● Material to process:
- Opening Delimiter -

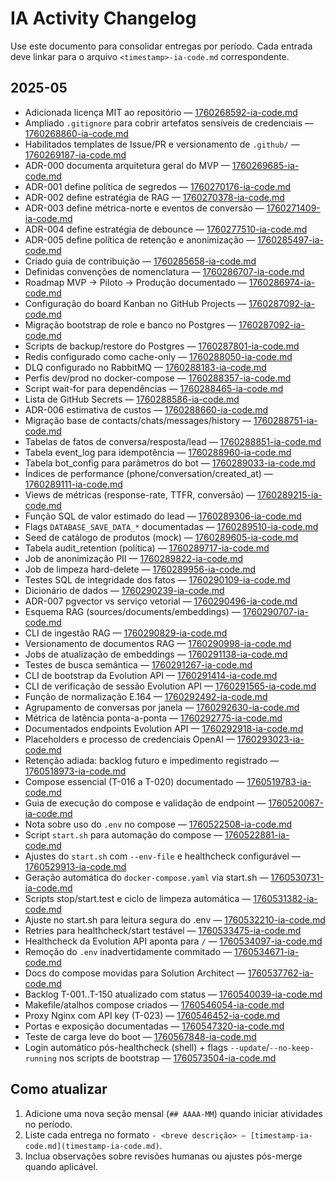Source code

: # IA Activity Changelog

Use este documento para consolidar entregas por período. Cada entrada deve linkar para o arquivo `<timestamp>-ia-code.md` correspondente.

## 2025-05
- Adicionada licença MIT ao repositório — [1760268592-ia-code.md](1760268592-ia-code.md)
- Ampliado `.gitignore` para cobrir artefatos sensíveis de credenciais — [1760268860-ia-code.md](1760268860-ia-code.md)
- Habilitados templates de Issue/PR e versionamento de `.github/` — [1760269187-ia-code.md](1760269187-ia-code.md)
- ADR-000 documenta arquitetura geral do MVP — [1760269685-ia-code.md](1760269685-ia-code.md)
- ADR-001 define política de segredos — [1760270176-ia-code.md](1760270176-ia-code.md)
- ADR-002 define estratégia de RAG — [1760270378-ia-code.md](1760270378-ia-code.md)
- ADR-003 define métrica-norte e eventos de conversão — [1760271409-ia-code.md](1760271409-ia-code.md)
- ADR-004 define estratégia de debounce — [1760277510-ia-code.md](1760277510-ia-code.md)
- ADR-005 define política de retenção e anonimização — [1760285497-ia-code.md](1760285497-ia-code.md)
- Criado guia de contribuição — [1760285658-ia-code.md](1760285658-ia-code.md)
- Definidas convenções de nomenclatura — [1760286707-ia-code.md](1760286707-ia-code.md)
- Roadmap MVP → Piloto → Produção documentado — [1760286974-ia-code.md](1760286974-ia-code.md)
- Configuração do board Kanban no GitHub Projects — [1760287092-ia-code.md](1760287092-ia-code.md)
- Migração bootstrap de role e banco no Postgres — [1760287092-ia-code.md](1760287092-ia-code.md)
- Scripts de backup/restore do Postgres — [1760287801-ia-code.md](1760287801-ia-code.md)
- Redis configurado como cache-only — [1760288050-ia-code.md](1760288050-ia-code.md)
- DLQ configurado no RabbitMQ — [1760288183-ia-code.md](1760288183-ia-code.md)
- Perfis dev/prod no docker-compose — [1760288357-ia-code.md](1760288357-ia-code.md)
- Script wait-for para dependências — [1760288465-ia-code.md](1760288465-ia-code.md)
- Lista de GitHub Secrets — [1760288586-ia-code.md](1760288586-ia-code.md)
- ADR-006 estimativa de custos — [1760288660-ia-code.md](1760288660-ia-code.md)
- Migração base de contacts/chats/messages/history — [1760288751-ia-code.md](1760288751-ia-code.md)
- Tabelas de fatos de conversa/resposta/lead — [1760288851-ia-code.md](1760288851-ia-code.md)
- Tabela event_log para idempotência — [1760288960-ia-code.md](1760288960-ia-code.md)
- Tabela bot_config para parâmetros do bot — [1760289033-ia-code.md](1760289033-ia-code.md)
- Índices de performance (phone/conversation/created_at) — [1760289111-ia-code.md](1760289111-ia-code.md)
- Views de métricas (response-rate, TTFR, conversão) — [1760289215-ia-code.md](1760289215-ia-code.md)
- Função SQL de valor estimado do lead — [1760289306-ia-code.md](1760289306-ia-code.md)
- Flags `DATABASE_SAVE_DATA_*` documentadas — [1760289510-ia-code.md](1760289510-ia-code.md)
- Seed de catálogo de produtos (mock) — [1760289605-ia-code.md](1760289605-ia-code.md)
- Tabela audit_retention (política) — [1760289717-ia-code.md](1760289717-ia-code.md)
- Job de anonimização PII — [1760289822-ia-code.md](1760289822-ia-code.md)
- Job de limpeza hard-delete — [1760289956-ia-code.md](1760289956-ia-code.md)
- Testes SQL de integridade dos fatos — [1760290109-ia-code.md](1760290109-ia-code.md)
- Dicionário de dados — [1760290239-ia-code.md](1760290239-ia-code.md)
- ADR-007 pgvector vs serviço vetorial — [1760290496-ia-code.md](1760290496-ia-code.md)
- Esquema RAG (sources/documents/embeddings) — [1760290707-ia-code.md](1760290707-ia-code.md)
- CLI de ingestão RAG — [1760290829-ia-code.md](1760290829-ia-code.md)
- Versionamento de documentos RAG — [1760290998-ia-code.md](1760290998-ia-code.md)
- Jobs de atualização de embeddings — [1760291138-ia-code.md](1760291138-ia-code.md)
- Testes de busca semântica — [1760291267-ia-code.md](1760291267-ia-code.md)
- CLI de bootstrap da Evolution API — [1760291414-ia-code.md](1760291414-ia-code.md)
- CLI de verificação de sessão Evolution API — [1760291565-ia-code.md](1760291565-ia-code.md)
- Função de normalização E.164 — [1760292492-ia-code.md](1760292492-ia-code.md)
- Agrupamento de conversas por janela — [1760292630-ia-code.md](1760292630-ia-code.md)
- Métrica de latência ponta-a-ponta — [1760292775-ia-code.md](1760292775-ia-code.md)
- Documentados endpoints Evolution API — [1760292918-ia-code.md](1760292918-ia-code.md)
- Placeholders e processo de credenciais OpenAI — [1760293023-ia-code.md](1760293023-ia-code.md)
- Retenção adiada: backlog futuro e impedimento registrado — [1760518973-ia-code.md](1760518973-ia-code.md)
- Compose essencial (T-016 a T-020) documentado — [1760519783-ia-code.md](1760519783-ia-code.md)
- Guia de execução do compose e validação de endpoint — [1760520067-ia-code.md](1760520067-ia-code.md)
- Nota sobre uso do `.env` no compose — [1760522508-ia-code.md](1760522508-ia-code.md)
- Script `start.sh` para automação do compose — [1760522881-ia-code.md](1760522881-ia-code.md)
- Ajustes do `start.sh` com `--env-file` e healthcheck configurável — [1760529913-ia-code.md](1760529913-ia-code.md)
- Geração automática do `docker-compose.yaml` via start.sh — [1760530731-ia-code.md](1760530731-ia-code.md)
- Scripts stop/start.test e ciclo de limpeza automática — [1760531382-ia-code.md](1760531382-ia-code.md)
- Ajuste no start.sh para leitura segura do .env — [1760532210-ia-code.md](1760532210-ia-code.md)
- Retries para healthcheck/start testável — [1760533475-ia-code.md](1760533475-ia-code.md)
- Healthcheck da Evolution API aponta para `/` — [1760534097-ia-code.md](1760534097-ia-code.md)
- Remoção do `.env` inadvertidamente commitado — [1760534671-ia-code.md](1760534671-ia-code.md)
- Docs do compose movidas para Solution Architect — [1760537762-ia-code.md](1760537762-ia-code.md)
- Backlog T-001..T-150 atualizado com status — [1760540039-ia-code.md](1760540039-ia-code.md)
- Makefile/atalhos compose criados — [1760546054-ia-code.md](1760546054-ia-code.md)
- Proxy Nginx com API key (T-023) — [1760546452-ia-code.md](1760546452-ia-code.md)
- Portas e exposição documentadas — [1760547320-ia-code.md](1760547320-ia-code.md)
- Teste de carga leve do boot — [1760567848-ia-code.md](1760567848-ia-code.md)
- Login automático pós-healthcheck (shell) + flags `--update`/`--no-keep-running` nos scripts de bootstrap — [1760573504-ia-code.md](1760573504-ia-code.md)

## Como atualizar
1. Adicione uma nova seção mensal (`## AAAA-MM`) quando iniciar atividades no período.
2. Liste cada entrega no formato `- <breve descrição> — [timestamp-ia-code.md](timestamp-ia-code.md)`.
3. Inclua observações sobre revisões humanas ou ajustes pós-merge quando aplicável.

- Closing Delimiter -

● What you have to do: Each line from the one holding "1. Adicione uma" through the last line of the data is to be transcribed exactly, with nothing else added.

● Answer box:
1. Adicione uma nova seção mensal (`## AAAA-MM`) quando iniciar atividades no período.
2. Liste cada entrega no formato `- <breve descrição> — [timestamp-ia-code.md](timestamp-ia-code.md)`.
3. Inclua observações sobre revisões humanas ou ajustes pós-merge quando aplicável.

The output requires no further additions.